Relevant to this issue, plaintiff also contends that the court’s admission into evidence of the two prior policies obtained from a different insurer and of the application for insurance here was a violation of the parol evidence rule. The insurance policy issued by defendant, plaintiff contends, was the complete and final agreement between him and defendant, and, therefore, plaintiff contends, parol evidence varying, modifying or contradicting the issued policy was inadmissible. We disagree.

Parol evidence is admissible in reformation actions to establish the fact of mutual mistake, the nature of the mistake and how the writing should be reformed to conform to the intention of the parties. See Duenke v. Brummett, 801 S.W.2d 759, 766 (Mo.App.1991). Indeed, plaintiff’s cited case states that the parol evidence rule is applicable only “in the absence of fraud, accident, or mistake”. Hartford Accident & Indemnity Co. v. Farmington Auction, Inc., 356 S.W.2d 512, 520 (Mo.App.1962).

Plaintiff also argues that a contract never existed that provided for only $35,000.00 coverage on the property at 26 Meramec Station Road because there was never a meeting of the minds as to these terms. Plaintiff argues that his application was an offer, and the policy defendant eventually issued was actually a counter offer. A contract was never formed, plaintiff argues, until he accepted this counter offer, the terms of which became the basis of the agreement between the two parties. We disagree.

Normally, an application for insurance is an offer by the applicant for a contract of insurance. Soutiea v. American National Insurance Co., 595 S.W.2d 467, 470 (Mo.App.1980). If the insurer proposes coverage terms which vary from the application, then the policy may be deemed a counter offer.
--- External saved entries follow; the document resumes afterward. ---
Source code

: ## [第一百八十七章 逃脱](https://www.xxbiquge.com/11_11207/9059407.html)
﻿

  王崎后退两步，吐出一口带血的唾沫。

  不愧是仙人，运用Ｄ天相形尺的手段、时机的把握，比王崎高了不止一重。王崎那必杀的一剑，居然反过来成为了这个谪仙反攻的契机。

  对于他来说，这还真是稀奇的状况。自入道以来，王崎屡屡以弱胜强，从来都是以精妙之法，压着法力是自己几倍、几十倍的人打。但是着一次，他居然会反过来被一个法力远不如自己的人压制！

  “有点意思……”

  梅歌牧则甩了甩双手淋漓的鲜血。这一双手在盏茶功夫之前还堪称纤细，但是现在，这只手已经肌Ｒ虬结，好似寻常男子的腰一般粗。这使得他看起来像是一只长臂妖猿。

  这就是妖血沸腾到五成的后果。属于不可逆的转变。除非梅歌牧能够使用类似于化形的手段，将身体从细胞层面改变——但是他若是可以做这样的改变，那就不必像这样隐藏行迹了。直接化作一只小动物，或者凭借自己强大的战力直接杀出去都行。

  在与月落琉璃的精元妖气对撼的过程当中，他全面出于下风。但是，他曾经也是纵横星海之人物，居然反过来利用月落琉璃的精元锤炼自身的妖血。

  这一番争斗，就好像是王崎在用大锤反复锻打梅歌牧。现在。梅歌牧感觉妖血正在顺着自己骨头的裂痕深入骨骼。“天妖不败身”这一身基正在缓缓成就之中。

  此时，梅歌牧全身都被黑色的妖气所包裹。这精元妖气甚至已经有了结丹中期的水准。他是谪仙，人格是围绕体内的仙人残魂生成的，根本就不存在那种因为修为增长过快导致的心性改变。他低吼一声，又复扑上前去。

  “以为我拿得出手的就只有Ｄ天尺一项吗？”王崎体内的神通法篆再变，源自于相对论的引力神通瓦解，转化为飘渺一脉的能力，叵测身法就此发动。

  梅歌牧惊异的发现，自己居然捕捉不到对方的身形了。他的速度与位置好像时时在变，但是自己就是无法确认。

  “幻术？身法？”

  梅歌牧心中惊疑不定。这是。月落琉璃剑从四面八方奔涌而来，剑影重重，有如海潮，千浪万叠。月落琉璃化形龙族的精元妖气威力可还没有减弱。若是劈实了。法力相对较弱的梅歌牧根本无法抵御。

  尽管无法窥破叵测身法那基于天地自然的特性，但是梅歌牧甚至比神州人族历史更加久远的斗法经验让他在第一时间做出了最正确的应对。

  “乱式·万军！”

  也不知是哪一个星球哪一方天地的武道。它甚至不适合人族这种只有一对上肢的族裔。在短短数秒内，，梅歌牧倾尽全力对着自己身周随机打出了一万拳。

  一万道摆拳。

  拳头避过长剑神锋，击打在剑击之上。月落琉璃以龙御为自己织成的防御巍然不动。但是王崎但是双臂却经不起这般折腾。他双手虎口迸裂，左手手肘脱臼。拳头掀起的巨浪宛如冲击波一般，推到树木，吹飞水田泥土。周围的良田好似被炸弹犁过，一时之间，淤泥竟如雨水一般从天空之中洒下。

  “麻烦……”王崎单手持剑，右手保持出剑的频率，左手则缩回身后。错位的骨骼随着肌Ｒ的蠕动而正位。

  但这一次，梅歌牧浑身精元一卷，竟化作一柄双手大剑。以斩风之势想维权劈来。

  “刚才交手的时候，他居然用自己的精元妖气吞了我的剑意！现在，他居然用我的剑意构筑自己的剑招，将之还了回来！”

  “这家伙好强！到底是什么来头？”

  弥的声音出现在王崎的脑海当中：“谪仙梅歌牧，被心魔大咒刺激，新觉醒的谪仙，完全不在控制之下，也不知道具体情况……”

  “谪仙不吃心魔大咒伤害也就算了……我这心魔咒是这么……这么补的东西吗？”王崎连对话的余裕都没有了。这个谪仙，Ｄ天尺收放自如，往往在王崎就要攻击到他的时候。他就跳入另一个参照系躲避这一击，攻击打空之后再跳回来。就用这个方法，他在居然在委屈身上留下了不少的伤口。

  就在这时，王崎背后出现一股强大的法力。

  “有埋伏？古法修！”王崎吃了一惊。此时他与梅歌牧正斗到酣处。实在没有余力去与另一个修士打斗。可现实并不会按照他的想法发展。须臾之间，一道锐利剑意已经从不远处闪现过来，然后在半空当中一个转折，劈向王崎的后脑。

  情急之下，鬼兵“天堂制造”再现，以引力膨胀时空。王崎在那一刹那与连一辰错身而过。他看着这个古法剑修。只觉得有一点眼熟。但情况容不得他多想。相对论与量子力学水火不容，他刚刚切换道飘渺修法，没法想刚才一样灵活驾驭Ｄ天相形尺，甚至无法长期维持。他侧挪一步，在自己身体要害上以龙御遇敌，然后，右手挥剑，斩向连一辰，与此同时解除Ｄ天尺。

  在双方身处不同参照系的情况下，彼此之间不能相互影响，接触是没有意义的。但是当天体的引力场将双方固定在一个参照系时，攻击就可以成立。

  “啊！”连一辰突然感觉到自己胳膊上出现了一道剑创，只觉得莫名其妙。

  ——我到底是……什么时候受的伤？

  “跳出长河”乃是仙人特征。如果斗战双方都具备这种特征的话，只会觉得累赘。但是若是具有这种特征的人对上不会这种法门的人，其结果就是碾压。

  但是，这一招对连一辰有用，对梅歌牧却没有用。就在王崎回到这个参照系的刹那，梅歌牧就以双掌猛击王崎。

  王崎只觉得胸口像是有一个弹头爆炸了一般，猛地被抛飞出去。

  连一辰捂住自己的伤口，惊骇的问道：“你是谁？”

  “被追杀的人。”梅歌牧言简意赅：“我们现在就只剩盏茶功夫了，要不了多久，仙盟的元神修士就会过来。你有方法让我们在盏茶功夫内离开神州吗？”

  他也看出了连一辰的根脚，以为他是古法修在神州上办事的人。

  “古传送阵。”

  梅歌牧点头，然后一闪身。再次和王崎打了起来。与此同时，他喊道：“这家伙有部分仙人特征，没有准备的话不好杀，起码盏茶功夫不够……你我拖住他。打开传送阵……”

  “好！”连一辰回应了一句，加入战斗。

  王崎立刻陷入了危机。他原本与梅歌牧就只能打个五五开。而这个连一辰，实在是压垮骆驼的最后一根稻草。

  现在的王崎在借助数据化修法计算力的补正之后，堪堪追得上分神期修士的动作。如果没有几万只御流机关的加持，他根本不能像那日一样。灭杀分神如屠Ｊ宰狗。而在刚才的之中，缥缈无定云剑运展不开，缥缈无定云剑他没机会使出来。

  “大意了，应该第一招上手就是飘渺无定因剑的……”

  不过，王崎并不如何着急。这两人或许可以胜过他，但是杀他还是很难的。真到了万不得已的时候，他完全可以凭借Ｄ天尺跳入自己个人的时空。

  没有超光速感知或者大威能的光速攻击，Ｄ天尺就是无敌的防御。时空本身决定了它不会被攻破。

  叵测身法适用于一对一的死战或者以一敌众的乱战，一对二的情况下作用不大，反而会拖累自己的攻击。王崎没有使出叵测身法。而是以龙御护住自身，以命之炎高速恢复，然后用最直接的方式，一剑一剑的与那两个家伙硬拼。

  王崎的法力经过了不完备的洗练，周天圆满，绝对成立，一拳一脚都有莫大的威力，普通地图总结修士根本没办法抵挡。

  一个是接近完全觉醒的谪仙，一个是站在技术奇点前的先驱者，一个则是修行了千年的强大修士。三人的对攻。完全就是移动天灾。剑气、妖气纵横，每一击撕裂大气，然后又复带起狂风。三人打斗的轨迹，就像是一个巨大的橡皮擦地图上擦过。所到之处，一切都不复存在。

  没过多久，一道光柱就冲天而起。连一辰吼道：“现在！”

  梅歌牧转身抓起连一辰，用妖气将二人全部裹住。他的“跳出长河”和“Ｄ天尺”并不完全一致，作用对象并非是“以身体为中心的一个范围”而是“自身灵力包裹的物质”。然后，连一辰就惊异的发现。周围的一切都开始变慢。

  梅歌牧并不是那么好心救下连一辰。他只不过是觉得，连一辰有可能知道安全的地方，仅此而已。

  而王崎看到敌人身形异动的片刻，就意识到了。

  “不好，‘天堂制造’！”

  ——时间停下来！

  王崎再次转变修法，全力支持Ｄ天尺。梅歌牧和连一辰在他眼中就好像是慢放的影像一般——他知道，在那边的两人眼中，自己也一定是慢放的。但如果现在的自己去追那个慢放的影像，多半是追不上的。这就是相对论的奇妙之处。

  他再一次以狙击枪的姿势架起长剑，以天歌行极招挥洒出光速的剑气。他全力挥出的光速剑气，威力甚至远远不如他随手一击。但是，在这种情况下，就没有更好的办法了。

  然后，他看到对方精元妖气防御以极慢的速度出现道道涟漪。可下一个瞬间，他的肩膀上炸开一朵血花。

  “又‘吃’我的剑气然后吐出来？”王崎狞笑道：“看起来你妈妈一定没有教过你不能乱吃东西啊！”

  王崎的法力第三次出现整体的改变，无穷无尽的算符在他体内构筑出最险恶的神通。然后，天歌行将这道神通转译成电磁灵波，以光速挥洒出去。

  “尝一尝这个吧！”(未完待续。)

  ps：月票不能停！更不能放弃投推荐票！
The Hartford Accident and Indemnity Company v. Farmington Auction, supra, 356 S.W.2d at 518-19. The evidence here, however, does not establish that defendant ever intended to make a counter offer. Rather, the difference in coverage for the two properties between the application and the policy was the result of clerical error. To be entitled to reformation, all a party need show is that the parties intended to agree to a particular result by the instrument but the instrument as executed was insufficient to effectuate their intention. St. Louis County National Bank v. Maryland Casualty Company, 564 S.W.2d 920, 924 (Mo.App.1978). Here, evidence showed that the policy as issued did not accomplish the intention of plaintiff and defendant to insure 26 Meramec Station Road at a coverage level of $35,000 and 212 Vest Avenue at a coverage level of $63,800.

Affirmative Defenses

Plaintiff raised two intertwined affirmative defenses to defendant’s counterclaim for reformation — laches and detrimental reliance. The trial court did not make express findings of fact and conclusions of law regarding these affirmative defenses. However, the trial court implicitly ruled that, although pleaded, they were not applicable. See Mississippi-Fox River Drainage Dist. No. 2 of Clark County v. Plenge, 735 S.W.2d 748, 755 (Mo.App.1987). Further, all fact issues without specific findings in the court’s order “shall be considered as having been found in accordance with the result reached.” Rule 73.01(a)(2); Safeco Insurance Co. of America v. Stone & Sons, Inc., 822 S.W.2d 565, 567 (Mo.App.1992).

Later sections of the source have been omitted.